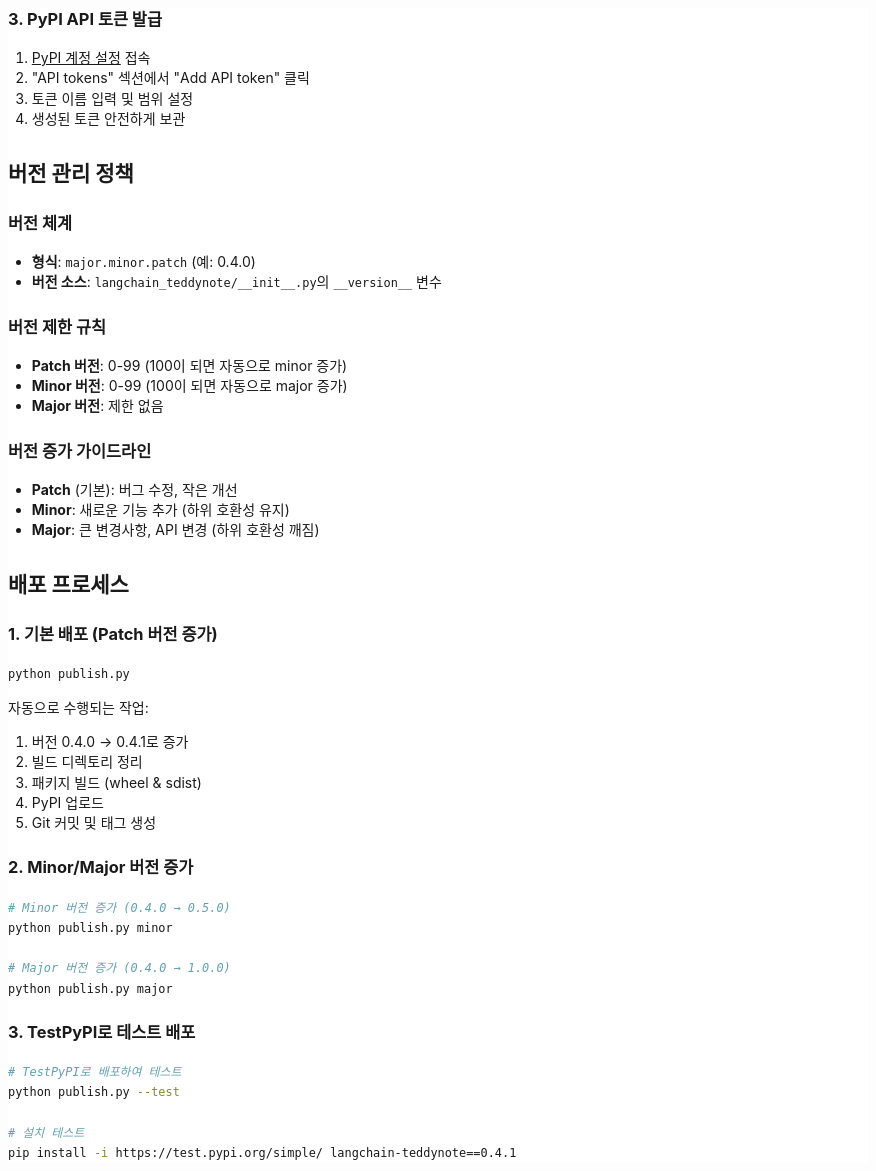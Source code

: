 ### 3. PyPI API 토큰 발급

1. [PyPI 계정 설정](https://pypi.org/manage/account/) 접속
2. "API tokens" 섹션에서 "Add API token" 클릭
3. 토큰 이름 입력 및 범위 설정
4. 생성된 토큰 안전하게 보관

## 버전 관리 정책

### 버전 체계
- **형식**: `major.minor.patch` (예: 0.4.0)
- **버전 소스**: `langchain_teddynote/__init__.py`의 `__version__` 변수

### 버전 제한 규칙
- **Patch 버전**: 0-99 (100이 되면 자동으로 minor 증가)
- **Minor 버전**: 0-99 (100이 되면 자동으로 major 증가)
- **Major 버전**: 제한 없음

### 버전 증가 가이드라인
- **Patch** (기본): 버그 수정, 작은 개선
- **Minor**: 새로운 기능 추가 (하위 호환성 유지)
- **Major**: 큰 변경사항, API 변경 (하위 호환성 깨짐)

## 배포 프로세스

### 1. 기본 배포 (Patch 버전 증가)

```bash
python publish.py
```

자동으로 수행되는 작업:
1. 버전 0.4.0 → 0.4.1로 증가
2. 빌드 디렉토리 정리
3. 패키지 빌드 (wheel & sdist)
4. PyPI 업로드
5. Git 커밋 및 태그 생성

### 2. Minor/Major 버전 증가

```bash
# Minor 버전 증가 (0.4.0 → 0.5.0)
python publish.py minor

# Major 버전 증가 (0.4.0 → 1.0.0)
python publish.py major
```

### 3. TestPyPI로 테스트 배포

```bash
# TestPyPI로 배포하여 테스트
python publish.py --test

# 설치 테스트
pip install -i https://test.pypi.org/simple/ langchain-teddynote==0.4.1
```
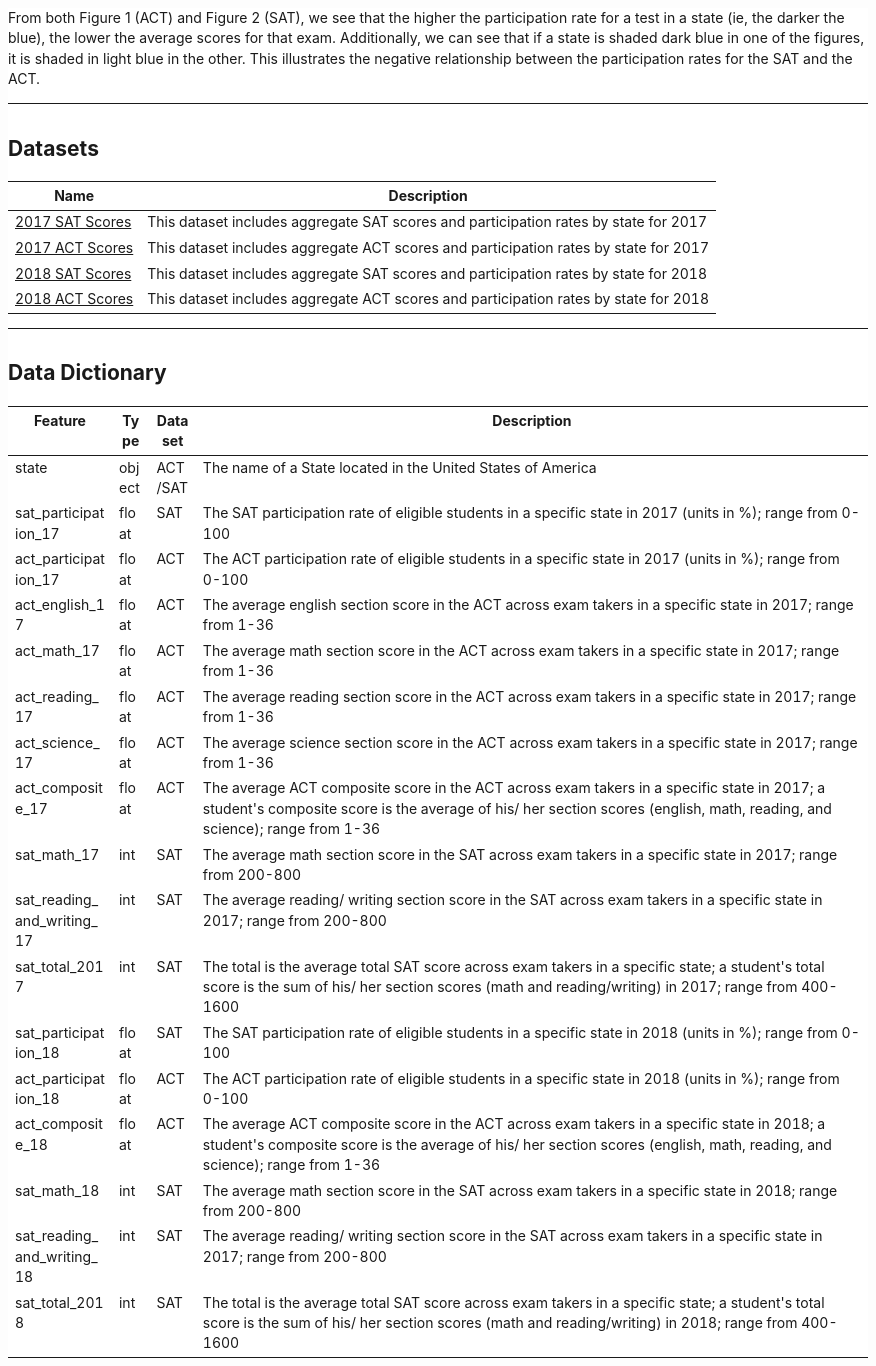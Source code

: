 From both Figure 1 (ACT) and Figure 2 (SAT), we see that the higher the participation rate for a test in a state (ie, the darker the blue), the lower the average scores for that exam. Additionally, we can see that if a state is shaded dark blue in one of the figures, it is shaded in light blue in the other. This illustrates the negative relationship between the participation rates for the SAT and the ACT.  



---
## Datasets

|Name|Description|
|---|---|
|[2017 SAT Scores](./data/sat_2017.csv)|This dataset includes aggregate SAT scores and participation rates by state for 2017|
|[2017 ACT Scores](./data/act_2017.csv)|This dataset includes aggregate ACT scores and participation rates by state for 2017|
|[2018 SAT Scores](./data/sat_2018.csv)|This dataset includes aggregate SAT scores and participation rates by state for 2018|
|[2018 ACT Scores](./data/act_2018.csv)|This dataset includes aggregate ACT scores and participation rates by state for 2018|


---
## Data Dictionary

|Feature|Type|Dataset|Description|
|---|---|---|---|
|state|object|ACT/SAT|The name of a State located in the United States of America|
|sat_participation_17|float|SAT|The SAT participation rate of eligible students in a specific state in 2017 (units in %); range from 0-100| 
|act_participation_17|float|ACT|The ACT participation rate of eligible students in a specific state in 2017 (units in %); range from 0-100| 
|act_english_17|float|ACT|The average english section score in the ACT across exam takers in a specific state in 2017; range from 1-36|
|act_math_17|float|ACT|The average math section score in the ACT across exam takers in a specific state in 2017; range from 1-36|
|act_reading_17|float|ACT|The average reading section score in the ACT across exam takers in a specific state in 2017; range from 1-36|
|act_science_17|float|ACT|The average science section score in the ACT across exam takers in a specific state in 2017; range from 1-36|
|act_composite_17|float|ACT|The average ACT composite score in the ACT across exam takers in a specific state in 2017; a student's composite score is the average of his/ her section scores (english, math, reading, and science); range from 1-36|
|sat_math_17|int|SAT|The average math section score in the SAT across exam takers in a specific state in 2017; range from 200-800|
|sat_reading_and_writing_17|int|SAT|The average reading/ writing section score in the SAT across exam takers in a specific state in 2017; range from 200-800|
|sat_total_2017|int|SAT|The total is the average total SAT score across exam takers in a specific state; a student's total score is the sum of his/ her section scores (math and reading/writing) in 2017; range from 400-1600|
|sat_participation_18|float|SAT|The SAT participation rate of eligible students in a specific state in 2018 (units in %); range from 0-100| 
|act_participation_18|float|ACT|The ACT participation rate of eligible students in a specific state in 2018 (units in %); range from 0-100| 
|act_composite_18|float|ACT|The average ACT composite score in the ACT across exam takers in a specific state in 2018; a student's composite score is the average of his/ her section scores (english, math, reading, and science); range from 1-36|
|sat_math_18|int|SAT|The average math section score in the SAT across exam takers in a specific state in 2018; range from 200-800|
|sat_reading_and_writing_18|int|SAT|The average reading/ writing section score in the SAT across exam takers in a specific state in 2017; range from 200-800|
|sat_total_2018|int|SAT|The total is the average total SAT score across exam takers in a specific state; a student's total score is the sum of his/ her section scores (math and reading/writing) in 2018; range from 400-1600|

==

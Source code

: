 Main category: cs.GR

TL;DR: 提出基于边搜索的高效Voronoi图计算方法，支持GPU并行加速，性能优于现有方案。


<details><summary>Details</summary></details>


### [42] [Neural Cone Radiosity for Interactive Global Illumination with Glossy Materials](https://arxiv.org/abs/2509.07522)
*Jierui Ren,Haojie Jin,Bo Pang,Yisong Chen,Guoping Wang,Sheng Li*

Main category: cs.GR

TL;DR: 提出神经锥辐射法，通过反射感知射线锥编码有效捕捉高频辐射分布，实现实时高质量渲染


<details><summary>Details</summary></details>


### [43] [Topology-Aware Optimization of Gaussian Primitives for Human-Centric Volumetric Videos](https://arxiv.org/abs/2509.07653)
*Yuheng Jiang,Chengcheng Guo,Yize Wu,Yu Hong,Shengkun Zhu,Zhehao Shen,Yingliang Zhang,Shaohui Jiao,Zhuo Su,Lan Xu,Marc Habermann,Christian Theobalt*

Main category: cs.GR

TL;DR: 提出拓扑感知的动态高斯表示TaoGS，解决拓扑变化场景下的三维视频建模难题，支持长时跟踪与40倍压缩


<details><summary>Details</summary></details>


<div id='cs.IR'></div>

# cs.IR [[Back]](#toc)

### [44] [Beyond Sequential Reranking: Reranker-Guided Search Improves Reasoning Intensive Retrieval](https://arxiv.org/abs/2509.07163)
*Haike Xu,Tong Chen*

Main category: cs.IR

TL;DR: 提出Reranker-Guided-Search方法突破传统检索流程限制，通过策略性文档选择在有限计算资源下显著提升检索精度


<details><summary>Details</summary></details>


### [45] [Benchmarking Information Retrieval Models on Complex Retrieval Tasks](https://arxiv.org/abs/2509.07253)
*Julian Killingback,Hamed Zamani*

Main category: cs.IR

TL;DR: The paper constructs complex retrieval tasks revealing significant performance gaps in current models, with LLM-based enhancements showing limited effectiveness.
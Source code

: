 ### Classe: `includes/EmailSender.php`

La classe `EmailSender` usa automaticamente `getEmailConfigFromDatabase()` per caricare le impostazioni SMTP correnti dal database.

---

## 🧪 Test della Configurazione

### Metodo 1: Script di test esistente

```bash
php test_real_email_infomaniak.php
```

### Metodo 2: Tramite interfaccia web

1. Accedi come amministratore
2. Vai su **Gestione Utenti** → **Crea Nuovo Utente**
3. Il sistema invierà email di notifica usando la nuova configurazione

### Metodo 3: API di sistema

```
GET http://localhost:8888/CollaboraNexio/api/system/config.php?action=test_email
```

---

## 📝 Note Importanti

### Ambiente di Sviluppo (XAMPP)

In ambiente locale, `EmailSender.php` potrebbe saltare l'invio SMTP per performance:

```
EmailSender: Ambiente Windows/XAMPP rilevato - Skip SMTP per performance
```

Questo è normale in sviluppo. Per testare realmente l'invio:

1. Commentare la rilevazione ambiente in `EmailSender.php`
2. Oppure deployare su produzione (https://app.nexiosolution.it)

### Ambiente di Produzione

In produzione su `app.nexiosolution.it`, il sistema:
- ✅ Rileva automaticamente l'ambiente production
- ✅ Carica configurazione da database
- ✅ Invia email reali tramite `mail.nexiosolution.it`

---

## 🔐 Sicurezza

▶ Problem details
Copy each line of the listing that carries the string "Metodo".

▶ Answer to the problem
### Metodo 1: Script di test esistente
### Metodo 2: Tramite interfaccia web
### Metodo 3: API di sistema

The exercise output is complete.